Par un arrêt en date du 5 mars 2025, une cour administrative d’appel a annulé un jugement d’un tribunal administratif ainsi qu’une décision préfectorale refusant la délivrance d’un titre de séjour à un ressortissant étranger. En l’espèce, un individu de nationalité guinéenne, présent sur le territoire national depuis septembre 2011, s’était vu rejeter sa demande d’asile. Après avoir fait l’objet de deux obligations de quitter le territoire français non exécutées, il a sollicité en 2023 son admission exceptionnelle au séjour.

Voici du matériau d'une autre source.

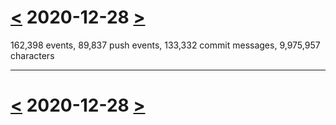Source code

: # [<](2020-12-27.md) 2020-12-28 [>](2020-12-29.md)

162,398 events, 89,837 push events, 133,332 commit messages, 9,975,957 characters



---

# [<](2020-12-27.md) 2020-12-28 [>](2020-12-29.md)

Le préfet compétent a rejeté sa demande par un arrêté lui refusant le séjour, l’obligeant à quitter le territoire et fixant le pays de destination. Le requérant a alors saisi le tribunal administratif, qui a rejeté sa requête. Saisie en appel, la cour devait déterminer si l’absence de consultation de la commission du titre de séjour, prévue par le code de l’entrée et du séjour des étrangers et du droit d’asile, entachait la décision préfectorale d’illégalité. Le requérant soutenait que sa résidence habituelle en France depuis plus de dix ans rendait cette saisine obligatoire, tandis que le préfet concluait au rejet de la requête. La cour administrative d’appel a considéré que l’administration était tenue de saisir pour avis la commission du titre de séjour avant de refuser une admission exceptionnelle au séjour à un étranger justifiant d’une résidence habituelle de plus de dix ans. Elle a jugé que les pièces produites par le requérant, y compris pour la première fois en appel, suffisaient à établir cette durée de résidence à la date de la décision attaquée. Par conséquent, l’absence de saisine constituait un vice de procédure ayant privé l’intéressé d’une garantie.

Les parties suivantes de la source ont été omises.